- [EXERCISE GOAL]: Your answer must be every line of the data below that holds the string "node", copied exactly.

- [RECORDS FOR THIS EXERCISE]:
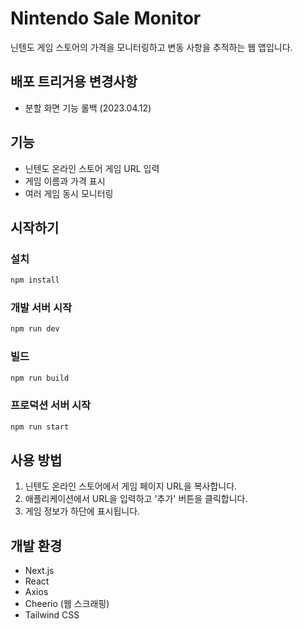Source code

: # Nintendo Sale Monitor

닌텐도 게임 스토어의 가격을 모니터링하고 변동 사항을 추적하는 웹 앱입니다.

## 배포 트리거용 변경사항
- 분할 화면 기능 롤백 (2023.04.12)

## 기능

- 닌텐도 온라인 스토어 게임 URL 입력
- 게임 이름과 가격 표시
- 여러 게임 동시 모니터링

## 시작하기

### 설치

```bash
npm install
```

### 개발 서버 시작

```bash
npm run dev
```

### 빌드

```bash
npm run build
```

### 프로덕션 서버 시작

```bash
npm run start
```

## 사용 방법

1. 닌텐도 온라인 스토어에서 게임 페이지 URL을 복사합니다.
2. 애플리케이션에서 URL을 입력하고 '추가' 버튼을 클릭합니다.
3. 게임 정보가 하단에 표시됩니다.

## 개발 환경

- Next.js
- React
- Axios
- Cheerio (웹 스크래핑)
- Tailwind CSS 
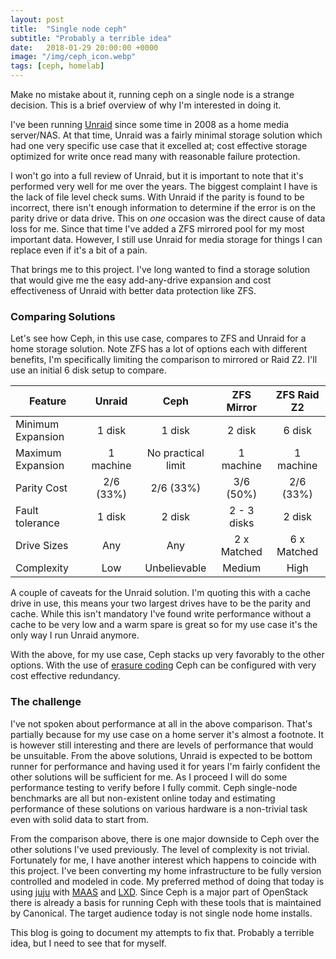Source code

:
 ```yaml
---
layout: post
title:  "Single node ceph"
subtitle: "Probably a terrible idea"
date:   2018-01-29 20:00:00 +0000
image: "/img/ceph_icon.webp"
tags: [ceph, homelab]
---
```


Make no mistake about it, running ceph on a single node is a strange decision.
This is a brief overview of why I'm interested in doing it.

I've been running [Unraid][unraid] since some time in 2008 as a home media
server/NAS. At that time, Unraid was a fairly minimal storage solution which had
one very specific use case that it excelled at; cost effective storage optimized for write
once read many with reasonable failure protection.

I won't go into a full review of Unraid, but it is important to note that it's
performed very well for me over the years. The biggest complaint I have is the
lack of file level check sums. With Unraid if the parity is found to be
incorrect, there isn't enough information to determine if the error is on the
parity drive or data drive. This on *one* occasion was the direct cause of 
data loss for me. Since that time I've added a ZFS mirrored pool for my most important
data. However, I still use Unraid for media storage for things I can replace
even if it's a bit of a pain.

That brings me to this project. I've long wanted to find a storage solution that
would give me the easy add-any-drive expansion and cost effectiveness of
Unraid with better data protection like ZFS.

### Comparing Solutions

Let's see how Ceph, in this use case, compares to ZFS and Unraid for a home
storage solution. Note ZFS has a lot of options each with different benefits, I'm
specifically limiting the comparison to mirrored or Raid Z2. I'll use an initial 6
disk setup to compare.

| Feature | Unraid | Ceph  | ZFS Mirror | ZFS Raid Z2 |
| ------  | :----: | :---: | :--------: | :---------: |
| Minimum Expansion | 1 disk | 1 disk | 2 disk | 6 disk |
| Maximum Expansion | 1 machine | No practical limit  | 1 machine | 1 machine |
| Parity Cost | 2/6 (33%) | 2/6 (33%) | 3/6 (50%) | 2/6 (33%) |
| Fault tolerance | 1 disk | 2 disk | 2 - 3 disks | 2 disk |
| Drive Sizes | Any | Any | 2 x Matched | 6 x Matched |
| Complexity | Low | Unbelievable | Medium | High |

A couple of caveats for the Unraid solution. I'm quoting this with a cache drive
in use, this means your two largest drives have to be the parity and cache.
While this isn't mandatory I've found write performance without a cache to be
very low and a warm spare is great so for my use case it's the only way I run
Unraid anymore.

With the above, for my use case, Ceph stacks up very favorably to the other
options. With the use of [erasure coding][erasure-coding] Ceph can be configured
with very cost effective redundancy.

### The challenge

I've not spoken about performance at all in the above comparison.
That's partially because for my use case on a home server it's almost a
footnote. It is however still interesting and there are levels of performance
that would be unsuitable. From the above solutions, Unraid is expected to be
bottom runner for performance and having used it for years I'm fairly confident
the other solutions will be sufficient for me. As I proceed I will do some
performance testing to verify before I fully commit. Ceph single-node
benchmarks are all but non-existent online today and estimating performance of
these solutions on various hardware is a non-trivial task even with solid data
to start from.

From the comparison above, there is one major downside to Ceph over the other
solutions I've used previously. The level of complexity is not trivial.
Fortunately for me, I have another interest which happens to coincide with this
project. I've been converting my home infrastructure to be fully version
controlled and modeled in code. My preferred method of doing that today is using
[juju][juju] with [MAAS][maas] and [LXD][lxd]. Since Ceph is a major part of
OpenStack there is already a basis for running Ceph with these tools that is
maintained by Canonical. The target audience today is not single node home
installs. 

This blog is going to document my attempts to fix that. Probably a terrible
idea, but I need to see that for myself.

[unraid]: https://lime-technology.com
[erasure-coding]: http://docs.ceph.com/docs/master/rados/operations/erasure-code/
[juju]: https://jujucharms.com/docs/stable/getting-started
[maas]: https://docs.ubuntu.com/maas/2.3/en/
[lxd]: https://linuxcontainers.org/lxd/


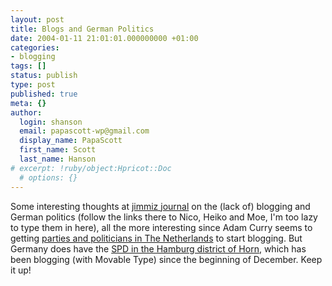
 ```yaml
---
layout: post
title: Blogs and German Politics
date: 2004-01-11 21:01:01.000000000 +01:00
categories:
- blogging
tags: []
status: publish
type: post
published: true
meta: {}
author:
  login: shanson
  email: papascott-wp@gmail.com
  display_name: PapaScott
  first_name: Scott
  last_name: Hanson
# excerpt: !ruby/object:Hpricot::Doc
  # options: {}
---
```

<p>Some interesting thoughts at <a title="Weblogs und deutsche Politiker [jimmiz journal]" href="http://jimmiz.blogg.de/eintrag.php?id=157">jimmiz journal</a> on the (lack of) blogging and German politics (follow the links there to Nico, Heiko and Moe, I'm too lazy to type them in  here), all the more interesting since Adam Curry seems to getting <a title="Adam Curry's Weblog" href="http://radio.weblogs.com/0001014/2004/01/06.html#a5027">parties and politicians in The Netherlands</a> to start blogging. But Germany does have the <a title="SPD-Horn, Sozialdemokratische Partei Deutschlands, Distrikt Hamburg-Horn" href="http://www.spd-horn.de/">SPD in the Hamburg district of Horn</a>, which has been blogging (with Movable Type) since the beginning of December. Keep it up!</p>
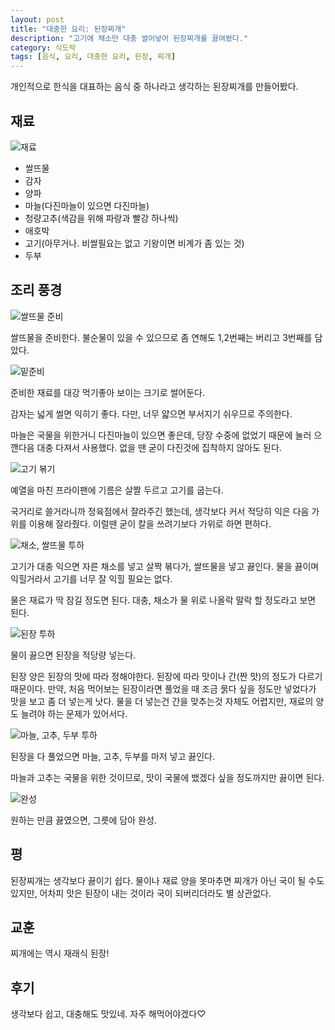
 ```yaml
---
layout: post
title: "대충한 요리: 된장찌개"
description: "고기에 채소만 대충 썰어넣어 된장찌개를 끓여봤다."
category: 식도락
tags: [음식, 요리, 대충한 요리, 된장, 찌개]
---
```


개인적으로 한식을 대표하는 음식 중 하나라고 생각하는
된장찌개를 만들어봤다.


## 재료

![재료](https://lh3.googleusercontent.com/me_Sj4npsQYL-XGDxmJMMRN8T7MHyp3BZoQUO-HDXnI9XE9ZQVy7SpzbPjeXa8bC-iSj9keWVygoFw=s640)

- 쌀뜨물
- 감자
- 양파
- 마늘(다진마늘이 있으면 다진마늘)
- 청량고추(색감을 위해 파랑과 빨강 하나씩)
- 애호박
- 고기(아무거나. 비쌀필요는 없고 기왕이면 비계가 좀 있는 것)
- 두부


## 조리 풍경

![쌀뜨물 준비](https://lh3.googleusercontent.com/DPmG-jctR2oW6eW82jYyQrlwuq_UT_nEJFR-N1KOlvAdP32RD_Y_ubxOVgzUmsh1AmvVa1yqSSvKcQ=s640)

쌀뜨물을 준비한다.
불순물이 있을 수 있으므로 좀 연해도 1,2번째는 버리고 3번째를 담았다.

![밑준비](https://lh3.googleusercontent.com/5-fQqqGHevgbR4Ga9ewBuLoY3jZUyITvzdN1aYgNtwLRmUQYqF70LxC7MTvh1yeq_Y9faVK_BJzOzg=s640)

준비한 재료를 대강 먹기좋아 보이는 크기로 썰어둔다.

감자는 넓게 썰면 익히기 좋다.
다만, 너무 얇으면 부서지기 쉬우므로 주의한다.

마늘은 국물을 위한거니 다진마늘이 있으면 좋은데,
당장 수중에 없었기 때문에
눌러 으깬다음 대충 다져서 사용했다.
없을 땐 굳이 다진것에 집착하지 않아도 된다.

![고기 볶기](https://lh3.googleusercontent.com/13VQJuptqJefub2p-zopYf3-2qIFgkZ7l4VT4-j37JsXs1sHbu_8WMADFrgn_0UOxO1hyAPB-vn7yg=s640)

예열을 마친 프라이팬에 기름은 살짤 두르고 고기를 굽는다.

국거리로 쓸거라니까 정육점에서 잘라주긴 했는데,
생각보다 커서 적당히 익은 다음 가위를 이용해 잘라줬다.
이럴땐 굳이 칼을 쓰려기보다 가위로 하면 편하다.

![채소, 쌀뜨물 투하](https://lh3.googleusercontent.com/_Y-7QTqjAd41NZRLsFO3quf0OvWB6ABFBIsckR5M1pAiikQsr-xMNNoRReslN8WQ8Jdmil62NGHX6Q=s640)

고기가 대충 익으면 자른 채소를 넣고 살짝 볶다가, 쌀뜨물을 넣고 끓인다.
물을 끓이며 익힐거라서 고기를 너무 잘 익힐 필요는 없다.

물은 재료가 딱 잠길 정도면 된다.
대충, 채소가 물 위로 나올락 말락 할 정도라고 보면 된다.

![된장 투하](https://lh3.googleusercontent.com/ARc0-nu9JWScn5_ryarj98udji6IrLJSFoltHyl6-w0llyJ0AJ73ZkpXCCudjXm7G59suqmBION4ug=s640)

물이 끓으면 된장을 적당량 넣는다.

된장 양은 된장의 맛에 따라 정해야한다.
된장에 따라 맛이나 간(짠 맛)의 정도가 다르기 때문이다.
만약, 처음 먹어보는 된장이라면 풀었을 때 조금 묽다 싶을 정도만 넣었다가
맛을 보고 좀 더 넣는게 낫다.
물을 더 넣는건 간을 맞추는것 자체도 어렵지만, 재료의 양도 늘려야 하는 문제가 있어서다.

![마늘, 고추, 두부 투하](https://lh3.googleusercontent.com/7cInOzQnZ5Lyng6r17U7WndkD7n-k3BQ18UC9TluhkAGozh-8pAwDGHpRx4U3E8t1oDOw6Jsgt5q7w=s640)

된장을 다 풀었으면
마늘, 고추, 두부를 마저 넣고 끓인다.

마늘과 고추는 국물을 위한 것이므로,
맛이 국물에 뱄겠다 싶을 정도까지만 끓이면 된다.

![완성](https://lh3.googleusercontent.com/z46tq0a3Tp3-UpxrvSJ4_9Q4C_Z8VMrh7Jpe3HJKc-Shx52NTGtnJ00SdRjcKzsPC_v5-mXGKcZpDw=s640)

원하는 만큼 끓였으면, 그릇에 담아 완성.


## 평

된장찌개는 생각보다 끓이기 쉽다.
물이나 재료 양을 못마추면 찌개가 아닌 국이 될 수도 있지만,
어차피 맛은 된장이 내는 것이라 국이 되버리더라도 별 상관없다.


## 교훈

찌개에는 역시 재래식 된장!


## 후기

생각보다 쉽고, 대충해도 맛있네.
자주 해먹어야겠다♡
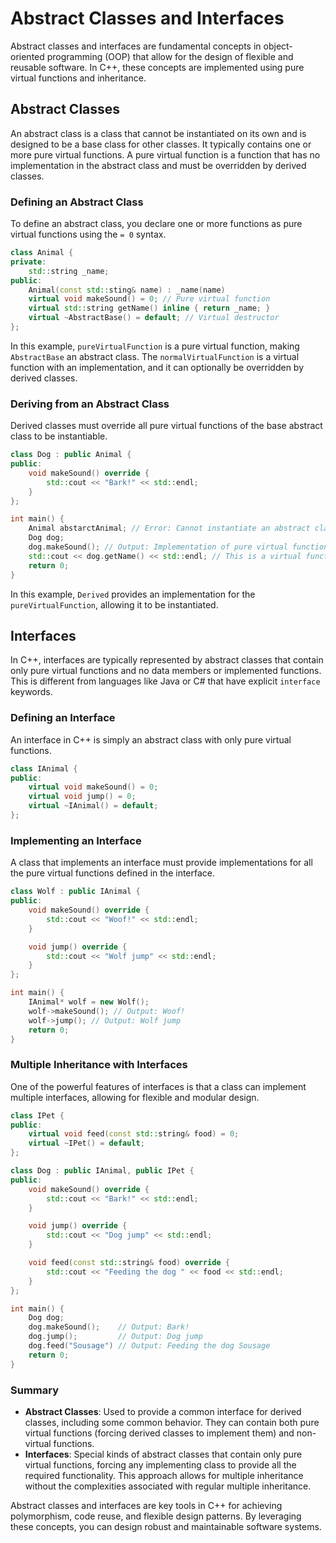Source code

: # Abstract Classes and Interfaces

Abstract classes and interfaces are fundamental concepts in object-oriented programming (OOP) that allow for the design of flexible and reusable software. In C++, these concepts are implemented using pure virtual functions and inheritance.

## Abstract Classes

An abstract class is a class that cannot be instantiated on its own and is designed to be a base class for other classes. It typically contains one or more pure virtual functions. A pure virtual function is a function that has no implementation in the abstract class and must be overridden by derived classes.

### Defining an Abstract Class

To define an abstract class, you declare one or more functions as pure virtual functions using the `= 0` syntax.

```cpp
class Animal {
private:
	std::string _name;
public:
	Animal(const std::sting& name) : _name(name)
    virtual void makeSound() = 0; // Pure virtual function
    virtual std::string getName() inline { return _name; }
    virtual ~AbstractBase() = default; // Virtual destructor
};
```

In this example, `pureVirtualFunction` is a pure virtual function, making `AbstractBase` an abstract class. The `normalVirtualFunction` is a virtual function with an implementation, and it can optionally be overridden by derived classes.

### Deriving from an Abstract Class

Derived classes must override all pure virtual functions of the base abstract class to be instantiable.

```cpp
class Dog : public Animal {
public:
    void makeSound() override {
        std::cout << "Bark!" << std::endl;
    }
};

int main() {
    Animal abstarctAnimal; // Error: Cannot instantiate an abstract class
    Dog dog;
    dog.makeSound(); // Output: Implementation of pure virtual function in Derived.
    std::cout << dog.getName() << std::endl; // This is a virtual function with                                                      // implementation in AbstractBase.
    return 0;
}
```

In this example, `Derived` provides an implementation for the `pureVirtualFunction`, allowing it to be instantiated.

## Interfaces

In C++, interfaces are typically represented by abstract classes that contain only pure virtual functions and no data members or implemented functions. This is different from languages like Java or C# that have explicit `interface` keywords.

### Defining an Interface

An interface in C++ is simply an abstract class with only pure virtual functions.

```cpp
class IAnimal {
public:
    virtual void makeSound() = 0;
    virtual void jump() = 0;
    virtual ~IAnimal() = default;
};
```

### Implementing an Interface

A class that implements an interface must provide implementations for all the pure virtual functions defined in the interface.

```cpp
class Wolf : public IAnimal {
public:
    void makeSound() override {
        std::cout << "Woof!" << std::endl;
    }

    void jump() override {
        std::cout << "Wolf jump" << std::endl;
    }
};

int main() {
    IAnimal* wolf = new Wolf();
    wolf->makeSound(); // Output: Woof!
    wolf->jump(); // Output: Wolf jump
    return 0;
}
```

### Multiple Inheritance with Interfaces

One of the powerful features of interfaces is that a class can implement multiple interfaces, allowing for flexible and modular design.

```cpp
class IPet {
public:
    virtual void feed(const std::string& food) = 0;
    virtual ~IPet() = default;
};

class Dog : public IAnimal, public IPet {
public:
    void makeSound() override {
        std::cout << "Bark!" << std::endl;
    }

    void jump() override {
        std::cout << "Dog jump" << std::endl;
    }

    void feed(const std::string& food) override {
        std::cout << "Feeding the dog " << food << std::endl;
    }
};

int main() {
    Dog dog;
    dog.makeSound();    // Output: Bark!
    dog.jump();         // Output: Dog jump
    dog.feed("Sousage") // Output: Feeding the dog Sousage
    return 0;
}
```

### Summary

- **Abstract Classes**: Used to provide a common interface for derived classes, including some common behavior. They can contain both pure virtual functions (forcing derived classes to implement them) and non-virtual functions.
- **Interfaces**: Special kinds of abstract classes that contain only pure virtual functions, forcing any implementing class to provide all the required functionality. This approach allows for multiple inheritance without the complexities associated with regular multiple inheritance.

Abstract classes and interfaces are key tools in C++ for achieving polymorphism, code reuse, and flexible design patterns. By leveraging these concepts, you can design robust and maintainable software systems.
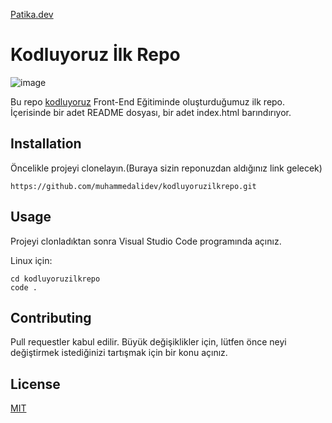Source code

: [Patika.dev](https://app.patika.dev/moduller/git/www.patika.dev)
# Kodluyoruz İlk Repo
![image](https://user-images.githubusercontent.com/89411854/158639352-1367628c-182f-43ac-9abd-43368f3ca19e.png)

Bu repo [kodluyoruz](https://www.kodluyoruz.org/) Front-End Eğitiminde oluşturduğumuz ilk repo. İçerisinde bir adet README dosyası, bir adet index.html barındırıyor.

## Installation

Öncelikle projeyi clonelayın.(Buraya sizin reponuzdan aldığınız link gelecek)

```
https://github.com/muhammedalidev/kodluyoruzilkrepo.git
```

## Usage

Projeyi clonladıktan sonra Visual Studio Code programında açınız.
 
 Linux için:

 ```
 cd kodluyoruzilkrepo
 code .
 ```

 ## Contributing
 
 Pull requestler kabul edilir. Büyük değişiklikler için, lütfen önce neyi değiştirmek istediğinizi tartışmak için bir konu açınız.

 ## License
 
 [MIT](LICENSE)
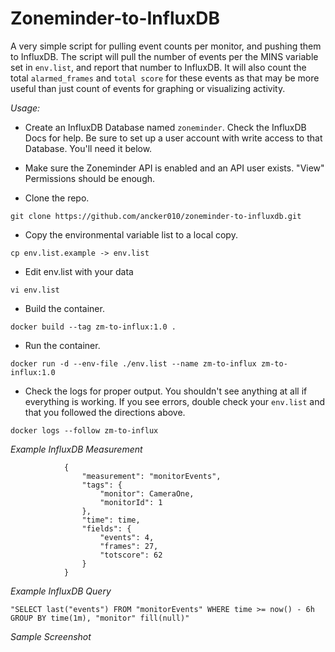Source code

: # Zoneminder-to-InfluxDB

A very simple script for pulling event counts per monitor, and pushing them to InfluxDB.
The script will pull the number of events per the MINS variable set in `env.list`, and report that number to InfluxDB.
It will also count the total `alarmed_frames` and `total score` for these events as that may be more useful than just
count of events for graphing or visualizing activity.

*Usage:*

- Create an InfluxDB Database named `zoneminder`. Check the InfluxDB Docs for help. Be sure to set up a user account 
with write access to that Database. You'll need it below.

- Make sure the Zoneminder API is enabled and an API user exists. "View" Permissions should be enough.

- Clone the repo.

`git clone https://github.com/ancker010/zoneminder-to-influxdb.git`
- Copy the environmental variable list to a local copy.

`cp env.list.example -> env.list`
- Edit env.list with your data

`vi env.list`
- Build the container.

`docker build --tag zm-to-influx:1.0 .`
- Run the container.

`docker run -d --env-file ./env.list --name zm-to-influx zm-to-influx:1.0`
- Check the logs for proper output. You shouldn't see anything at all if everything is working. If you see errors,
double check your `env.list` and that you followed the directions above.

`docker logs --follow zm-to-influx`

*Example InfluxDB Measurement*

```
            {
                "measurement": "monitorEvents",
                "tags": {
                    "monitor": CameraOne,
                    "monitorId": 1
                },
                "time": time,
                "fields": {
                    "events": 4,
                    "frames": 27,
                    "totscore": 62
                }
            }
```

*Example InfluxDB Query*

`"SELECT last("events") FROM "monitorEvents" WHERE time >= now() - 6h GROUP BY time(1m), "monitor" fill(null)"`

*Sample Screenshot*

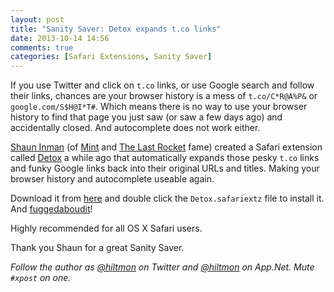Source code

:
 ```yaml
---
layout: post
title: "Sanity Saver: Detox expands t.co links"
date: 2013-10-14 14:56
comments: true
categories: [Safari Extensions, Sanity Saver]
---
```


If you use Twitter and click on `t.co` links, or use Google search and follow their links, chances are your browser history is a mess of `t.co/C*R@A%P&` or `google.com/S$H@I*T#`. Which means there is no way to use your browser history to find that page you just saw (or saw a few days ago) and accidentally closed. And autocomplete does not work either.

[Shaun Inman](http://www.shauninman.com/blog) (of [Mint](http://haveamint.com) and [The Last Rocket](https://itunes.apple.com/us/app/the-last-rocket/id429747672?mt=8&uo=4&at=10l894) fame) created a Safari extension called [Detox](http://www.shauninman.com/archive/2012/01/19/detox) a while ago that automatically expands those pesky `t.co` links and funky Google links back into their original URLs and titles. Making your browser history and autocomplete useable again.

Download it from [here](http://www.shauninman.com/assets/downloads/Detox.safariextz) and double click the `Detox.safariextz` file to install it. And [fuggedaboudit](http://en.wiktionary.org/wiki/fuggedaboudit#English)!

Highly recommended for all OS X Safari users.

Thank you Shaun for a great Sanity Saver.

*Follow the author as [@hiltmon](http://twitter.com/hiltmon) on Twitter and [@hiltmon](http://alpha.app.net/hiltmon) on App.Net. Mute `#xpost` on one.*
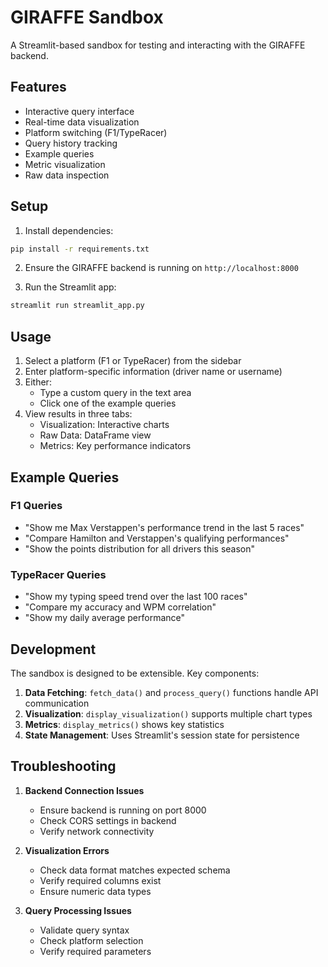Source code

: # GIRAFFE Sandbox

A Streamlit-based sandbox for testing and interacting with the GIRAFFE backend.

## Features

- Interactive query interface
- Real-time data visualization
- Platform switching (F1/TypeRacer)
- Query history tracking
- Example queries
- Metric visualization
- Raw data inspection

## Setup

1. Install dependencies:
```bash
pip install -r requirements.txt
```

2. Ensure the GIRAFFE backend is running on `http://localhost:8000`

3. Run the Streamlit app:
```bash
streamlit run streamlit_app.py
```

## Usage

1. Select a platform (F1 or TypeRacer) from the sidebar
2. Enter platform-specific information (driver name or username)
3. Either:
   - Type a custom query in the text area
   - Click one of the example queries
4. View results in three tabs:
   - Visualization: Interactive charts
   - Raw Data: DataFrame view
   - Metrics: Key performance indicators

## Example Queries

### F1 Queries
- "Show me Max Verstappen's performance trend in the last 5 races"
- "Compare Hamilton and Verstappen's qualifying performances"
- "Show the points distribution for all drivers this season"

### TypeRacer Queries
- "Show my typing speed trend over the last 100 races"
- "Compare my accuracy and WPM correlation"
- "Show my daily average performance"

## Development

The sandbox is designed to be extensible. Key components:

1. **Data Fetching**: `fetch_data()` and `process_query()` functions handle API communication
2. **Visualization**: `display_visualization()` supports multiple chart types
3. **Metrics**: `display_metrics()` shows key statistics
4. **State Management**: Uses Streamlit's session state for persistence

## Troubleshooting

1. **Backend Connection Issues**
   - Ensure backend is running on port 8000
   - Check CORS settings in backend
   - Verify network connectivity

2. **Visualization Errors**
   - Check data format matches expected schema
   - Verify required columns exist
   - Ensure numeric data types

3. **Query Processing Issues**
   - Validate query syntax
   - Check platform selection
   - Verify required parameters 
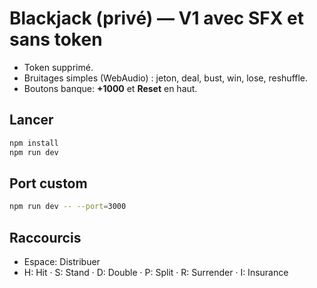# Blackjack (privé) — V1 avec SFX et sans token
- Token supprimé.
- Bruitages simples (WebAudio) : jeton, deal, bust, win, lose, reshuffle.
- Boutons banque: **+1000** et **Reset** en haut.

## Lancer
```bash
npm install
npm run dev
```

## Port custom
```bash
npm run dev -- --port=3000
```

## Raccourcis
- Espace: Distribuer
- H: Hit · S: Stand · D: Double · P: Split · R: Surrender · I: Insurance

- [RESPONSE BOX]:
title:  "Single node ceph"
Make no mistake about it, running ceph on a single node is a strange decision.
performance testing to verify before I fully commit. Ceph single-node
maintained by Canonical. The target audience today is not single node home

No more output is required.